Lá na comunidade ninguém usava sobrenome, e para distinguir um Zé do outro era só acrescentar de quem era filho. Portanto, Zé era filho de Maria que era filha de Brito. Também não carecia de endereço, pois todos se conheciam e até o carteiro, quando chegava com correspondência, lia o nome do destinatário e ia à viela onde se localizava o barraco.
O pai de Zé nunca mais deu notícias desde que se embrenhou para São Paulo à procura de serviço, deixando Dona Maria com sete filhos para dar de comer. Era no trabalho de doméstica que ela conseguia o sustento da família.

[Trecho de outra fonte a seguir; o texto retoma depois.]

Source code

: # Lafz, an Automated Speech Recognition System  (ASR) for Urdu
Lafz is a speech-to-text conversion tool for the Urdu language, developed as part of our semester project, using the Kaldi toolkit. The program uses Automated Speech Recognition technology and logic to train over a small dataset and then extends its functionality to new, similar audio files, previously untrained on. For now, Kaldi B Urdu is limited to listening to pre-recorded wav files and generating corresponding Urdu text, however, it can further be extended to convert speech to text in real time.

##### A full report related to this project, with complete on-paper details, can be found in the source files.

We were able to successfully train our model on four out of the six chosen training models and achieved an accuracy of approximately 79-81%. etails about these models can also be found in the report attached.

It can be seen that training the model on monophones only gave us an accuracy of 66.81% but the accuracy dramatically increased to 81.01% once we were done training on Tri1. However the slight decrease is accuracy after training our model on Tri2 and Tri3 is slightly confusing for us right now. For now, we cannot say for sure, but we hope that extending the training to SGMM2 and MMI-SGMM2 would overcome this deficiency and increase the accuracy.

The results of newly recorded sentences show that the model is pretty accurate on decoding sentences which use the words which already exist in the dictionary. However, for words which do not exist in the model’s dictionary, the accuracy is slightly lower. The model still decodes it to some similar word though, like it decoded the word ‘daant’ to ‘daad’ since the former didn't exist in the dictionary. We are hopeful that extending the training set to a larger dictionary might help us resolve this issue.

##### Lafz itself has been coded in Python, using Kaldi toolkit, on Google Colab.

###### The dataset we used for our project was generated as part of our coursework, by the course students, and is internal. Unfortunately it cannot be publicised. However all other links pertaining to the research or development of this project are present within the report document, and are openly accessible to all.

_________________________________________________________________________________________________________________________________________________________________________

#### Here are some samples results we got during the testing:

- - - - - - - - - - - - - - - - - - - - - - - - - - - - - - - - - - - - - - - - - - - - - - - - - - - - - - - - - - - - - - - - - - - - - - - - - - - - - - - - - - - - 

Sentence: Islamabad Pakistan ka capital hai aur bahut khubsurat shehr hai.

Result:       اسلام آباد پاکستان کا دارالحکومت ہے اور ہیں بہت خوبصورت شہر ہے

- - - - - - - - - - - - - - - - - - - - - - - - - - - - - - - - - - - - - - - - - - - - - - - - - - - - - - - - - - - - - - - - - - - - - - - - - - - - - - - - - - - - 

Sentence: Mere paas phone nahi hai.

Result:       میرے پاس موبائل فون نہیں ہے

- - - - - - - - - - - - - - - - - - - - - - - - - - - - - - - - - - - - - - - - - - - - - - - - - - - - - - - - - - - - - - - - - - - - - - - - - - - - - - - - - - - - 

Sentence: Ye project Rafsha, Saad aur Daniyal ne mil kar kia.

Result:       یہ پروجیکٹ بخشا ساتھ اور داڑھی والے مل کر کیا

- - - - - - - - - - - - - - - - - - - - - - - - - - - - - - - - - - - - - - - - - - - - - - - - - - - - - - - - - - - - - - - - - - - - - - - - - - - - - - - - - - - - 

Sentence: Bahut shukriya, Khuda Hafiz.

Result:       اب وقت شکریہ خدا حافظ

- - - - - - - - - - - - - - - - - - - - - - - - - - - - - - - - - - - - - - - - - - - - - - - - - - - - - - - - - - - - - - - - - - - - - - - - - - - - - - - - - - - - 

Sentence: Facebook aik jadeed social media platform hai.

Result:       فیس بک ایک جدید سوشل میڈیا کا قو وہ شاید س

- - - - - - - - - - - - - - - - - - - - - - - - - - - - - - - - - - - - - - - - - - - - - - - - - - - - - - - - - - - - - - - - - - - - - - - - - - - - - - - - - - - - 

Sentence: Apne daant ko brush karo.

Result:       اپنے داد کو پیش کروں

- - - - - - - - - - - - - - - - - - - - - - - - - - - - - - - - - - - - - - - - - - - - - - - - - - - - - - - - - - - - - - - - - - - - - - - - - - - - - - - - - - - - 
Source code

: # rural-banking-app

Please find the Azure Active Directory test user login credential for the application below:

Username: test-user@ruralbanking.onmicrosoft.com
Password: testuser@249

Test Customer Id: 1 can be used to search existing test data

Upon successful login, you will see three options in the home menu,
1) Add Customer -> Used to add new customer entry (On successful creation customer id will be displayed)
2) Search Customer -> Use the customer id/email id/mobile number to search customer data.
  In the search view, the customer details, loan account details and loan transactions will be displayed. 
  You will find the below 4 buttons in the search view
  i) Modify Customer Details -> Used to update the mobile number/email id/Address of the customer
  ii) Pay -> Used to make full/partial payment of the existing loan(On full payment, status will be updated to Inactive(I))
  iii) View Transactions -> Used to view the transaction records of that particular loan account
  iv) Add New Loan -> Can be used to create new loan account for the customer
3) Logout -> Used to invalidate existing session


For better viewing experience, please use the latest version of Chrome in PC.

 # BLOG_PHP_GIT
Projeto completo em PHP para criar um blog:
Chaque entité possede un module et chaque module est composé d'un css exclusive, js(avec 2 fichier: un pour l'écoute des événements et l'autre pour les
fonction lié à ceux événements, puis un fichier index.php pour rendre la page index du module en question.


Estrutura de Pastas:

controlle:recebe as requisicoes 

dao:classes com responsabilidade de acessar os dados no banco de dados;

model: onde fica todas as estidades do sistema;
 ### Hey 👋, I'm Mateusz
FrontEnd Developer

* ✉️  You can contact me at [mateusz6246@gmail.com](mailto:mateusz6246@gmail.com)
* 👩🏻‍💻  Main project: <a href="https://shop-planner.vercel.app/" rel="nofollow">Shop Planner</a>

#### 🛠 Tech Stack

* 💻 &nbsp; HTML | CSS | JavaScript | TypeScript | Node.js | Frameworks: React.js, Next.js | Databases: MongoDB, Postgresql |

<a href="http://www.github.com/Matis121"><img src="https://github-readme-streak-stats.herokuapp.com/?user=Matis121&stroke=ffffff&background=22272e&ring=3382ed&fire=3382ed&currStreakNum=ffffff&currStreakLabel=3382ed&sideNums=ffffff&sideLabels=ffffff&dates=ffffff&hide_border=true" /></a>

Zé amava o lugar em que vivia e a escola pública onde estudava, localizada na comunidade. Havia um cardápio bem variado no lanche da escola para cada dia da semana: arroz de leite, sopa de fubá, mungunzá, cuscuz com ovos, papa de aveia. Ele comia e repetia para ficar almoçado pois a comida era escassa em casa. Saía lambendo os beiços e de bucho cheio. Eta comida danada de boa!
Na parte mais alta do morro, perto do farol, embaixo dos coqueiros, a garotada se juntava para apreciar o mar; e quando a maré estava baixa, desciam as escadarias para jogar uma “pelada” na praia e depois se deliciar nas águas mornas. Numa dessas aventuras foi que Tiago de Francisca de Bidiu foi engolido pelas ondas revoltas da praia. O corpo foi encontrado dois dias depois, na Praia da Redinha, bem longe dali. Após esse trágico acidente, Zé não pôde descer com os amigos. Só aos domingos, com a mãe.
Para compensar as tardes sem praia, Maria trazia muitas revistas em quadrinhos, velhas, que a patroa lhe dava para entreter as crianças, e assim nosso garoto arteiro foi descobrindo o prazer de ler. Dos quadrinhos para os livros só precisou de um empurrãozinho da professora de Língua Portuguesa. Assim, foi pegando emprestado da biblioteca da escola e leu todos os livros de José de Castro, Pedro Bandeira, Jania Souza, Marcos Campos, Luís Galdino; depois passou a ler, com a avidez dos obstinados, Machado de Assis, Raquel de Queiroz, José Lins do Rego, Lygia Fagundes Telles, Érico Veríssimo, Tereza Custódio, Jorge Amado, Ana Cláudia Trigueiro, Flávia Arruda, dentre outros.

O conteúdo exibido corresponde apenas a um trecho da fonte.